Note from T-Project founder Tyra Lyn Sablan: On Nov. 20, 2021, we will be celebrating Transgender Day of Remembrance. I cannot thank each and everyone one of you enough for your contributions to our community. It is because of people like you who take action in ensuring that every community member has an equal opportunity to thrive that powers our movement for social justice. In celebration of Transgender Day of Remembrance, I would like to share with you a passionate and beautiful essay from one of our T-Project Angels.
LGBTQ* stands for Lesbian, Gay, Bisexual, Transgender, Queer, and the * symbolizes everyone in our community not represented in the five letters.
Yet for the longest time, LGBTQ* was only LGB. T was only added in the ’90s, very recent considering how long the battle has been for LGBTQ* rights.

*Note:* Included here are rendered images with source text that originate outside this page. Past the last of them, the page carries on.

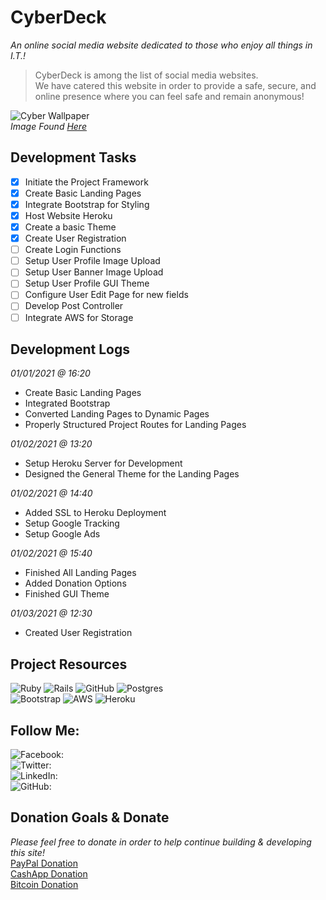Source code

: # CyberDeck #
_An online social media website dedicated to those who enjoy all things in I.T.!_  

> CyberDeck is among the list of social media websites.  
> We have catered this website in order to provide a safe, secure, and
> online presence where you can feel safe and remain anonymous!

![Cyber Wallpaper](https://i.pinimg.com/originals/d3/cf/6d/d3cf6d54391b9547327b47558f55222f.jpg)  
_Image Found [Here](https://i.pinimg.com/originals/d3/cf/6d/d3cf6d54391b9547327b47558f55222f.jpg)_


## Development Tasks ##
- [x] Initiate the Project Framework
- [x] Create Basic Landing Pages
- [x] Integrate Bootstrap for Styling
- [x] Host Website Heroku
- [x] Create a basic Theme
- [x] Create User Registration
- [ ] Create Login Functions
- [ ] Setup User Profile Image Upload
- [ ] Setup User Banner Image Upload
- [ ] Setup User Profile GUI Theme
- [ ] Configure User Edit Page for new fields
- [ ] Develop Post Controller
- [ ] Integrate AWS for Storage

## Development Logs ##
_01/01/2021 @ 16:20_
* Create Basic Landing Pages  
* Integrated Bootstrap  
* Converted Landing Pages to Dynamic Pages  
* Properly Structured Project Routes for Landing Pages  

_01/02/2021 @ 13:20_
* Setup Heroku Server for Development  
* Designed the General Theme for the Landing Pages  

_01/02/2021 @ 14:40_
* Added SSL to Heroku Deployment  
* Setup Google Tracking  
* Setup Google Ads  

_01/02/2021 @ 15:40_
* Finished All Landing Pages
* Added Donation Options
* Finished GUI Theme

_01/03/2021 @ 12:30_
* Created User Registration

## Project Resources ##
![Ruby](https://img.shields.io/badge/ruby-%23CC342D.svg?&style=for-the-badge&logo=ruby&logoColor=white)
![Rails](https://img.shields.io/badge/rails%20-%23CC0000.svg?&style=for-the-badge&logo=ruby-on-rails&logoColor=white)
![GitHub](https://img.shields.io/badge/github%20-%23121011.svg?&style=for-the-badge&logo=github&logoColor=white)
![Postgres](https://img.shields.io/badge/postgres-%23316192.svg?&style=for-the-badge&logo=postgresql&logoColor=white)  
![Bootstrap](https://img.shields.io/badge/bootstrap%20-%23563D7C.svg?&style=for-the-badge&logo=bootstrap&logoColor=white)
![AWS](https://img.shields.io/badge/AWS%20-%23FF9900.svg?&style=for-the-badge&logo=amazon-aws&logoColor=white)
![Heroku](https://img.shields.io/badge/heroku%20-%23430098.svg?&style=for-the-badge&logo=heroku&logoColor=white)

## Follow Me: ##
![Facebook:](https://www.facebook.com/b10h4ck3r)  
![Twitter:](https://twitter.com/H4ck3rB10)  
![LinkedIn:](https://www.linkedin.com/in/dr-aubrey-love-ii-0051b1202/)  
![GitHub:](https://github.com/B10-H4ck3r)  

## Donation Goals & Donate ##
_Please feel free to donate in order to help continue building &amp; developing this site!_  
[PayPal Donation](https://paypal.me/b10h4ck3r)  
[CashApp Donation](https://cash.app/$B10H4ck3r)  
[Bitcoin Donation](https://blockchair.com/bitcoin/address/bc1qrua8yzvkv2eg9njx5d9zhvdzymd8nvgntckh5j)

The word “transgender” didn’t exist until 1971, but transgender (or trans) people certainly existed before 1971. The lack of descriptive words for being trans until recently makes it difficult to know and understand trans history and the experiences of trans people today.
Something said often is that trans women of color were pivotal in the Stonewall Riots, a famous moment in the modern fight for LGBTQ* rights. But 1969 predates the use of the word transgender. This affects our understanding of history and its participants.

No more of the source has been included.